The Rise of the New Contact Center

Interest in the contact center has multiplied by its greater role as an essential component of the customer experience. New interaction channels (bots, chats, social) add to the traditional email and telephone and enable innovative ways to connect with clients in both inbound and outbound contact centers, both internal to companies of all types and in those operated by BPO vendors to provide outsourced services.

In this way, the contact center (traditionally known as call center) has ceased to be a cost center to become a tool for proactively communicating with and understanding the market, for multichannel business development and for generating value for the company.

But this profusion of channels has multiplied the volume, variety and velocity of unstructured information (voice, email, social, chat, bots) that the center must handle -an inherently big data problem- and the difficulty of integrating it, managing it and leveraging it better.
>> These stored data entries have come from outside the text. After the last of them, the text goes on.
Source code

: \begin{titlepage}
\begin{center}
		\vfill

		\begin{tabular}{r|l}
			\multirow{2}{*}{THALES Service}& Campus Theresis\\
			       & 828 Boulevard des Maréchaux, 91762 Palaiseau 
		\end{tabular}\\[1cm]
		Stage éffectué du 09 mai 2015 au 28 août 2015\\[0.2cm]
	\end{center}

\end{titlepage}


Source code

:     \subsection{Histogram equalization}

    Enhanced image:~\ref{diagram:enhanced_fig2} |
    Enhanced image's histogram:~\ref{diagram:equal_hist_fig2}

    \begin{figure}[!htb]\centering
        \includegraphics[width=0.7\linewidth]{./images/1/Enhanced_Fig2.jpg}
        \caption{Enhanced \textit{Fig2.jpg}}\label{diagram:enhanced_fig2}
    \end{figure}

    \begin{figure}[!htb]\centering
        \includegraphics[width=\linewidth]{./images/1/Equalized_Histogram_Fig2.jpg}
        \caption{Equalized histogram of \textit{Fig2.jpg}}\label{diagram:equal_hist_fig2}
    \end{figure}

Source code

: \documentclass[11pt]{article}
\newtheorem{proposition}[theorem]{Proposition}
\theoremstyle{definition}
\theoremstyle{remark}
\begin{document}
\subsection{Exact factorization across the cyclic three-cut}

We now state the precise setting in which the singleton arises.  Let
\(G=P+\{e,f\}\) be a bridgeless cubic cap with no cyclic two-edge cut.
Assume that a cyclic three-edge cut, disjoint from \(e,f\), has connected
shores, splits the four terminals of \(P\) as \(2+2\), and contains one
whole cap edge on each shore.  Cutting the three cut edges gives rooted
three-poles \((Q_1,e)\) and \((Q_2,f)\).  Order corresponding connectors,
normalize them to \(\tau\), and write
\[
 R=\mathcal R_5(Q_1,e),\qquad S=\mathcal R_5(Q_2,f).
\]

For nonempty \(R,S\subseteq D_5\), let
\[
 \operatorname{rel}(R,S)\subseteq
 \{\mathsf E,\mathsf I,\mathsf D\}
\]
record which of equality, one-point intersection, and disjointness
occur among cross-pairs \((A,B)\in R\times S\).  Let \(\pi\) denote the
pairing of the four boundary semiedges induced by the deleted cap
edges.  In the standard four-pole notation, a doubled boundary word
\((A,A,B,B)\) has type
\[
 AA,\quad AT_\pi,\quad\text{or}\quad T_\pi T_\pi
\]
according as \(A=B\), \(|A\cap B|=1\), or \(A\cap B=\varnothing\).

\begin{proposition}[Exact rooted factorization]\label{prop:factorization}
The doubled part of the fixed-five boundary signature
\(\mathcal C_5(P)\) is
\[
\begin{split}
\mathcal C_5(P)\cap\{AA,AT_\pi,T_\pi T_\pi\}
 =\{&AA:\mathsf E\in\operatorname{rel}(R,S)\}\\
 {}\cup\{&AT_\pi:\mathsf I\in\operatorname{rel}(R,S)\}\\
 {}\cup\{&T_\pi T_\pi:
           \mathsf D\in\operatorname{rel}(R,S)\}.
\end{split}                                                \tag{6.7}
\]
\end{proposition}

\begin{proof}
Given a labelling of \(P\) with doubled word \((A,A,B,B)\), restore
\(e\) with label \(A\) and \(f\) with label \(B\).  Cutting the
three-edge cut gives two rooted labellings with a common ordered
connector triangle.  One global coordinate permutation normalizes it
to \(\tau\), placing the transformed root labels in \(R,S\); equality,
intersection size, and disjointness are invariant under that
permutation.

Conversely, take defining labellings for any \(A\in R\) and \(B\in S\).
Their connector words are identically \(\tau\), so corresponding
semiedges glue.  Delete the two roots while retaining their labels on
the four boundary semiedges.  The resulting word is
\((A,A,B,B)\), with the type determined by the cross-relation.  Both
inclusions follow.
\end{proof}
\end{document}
The strategic management of the contact center cannot be based solely on structured data on availability, occupation, response times or numerical scores granted by customers. The analysis of the unstructured content of the interactions provides us with very valuable information about the needs and satisfaction levels of the clients and about the quality and efficiency of the operation.

Text Analytics in the Contact Center

Text analytics is what enables us to turn the content in all these interactions into actionable information. In many cases this content is inherently textual (e.g., email, social, chat); in others, (e.g., telephone) must be converted into text for analysis.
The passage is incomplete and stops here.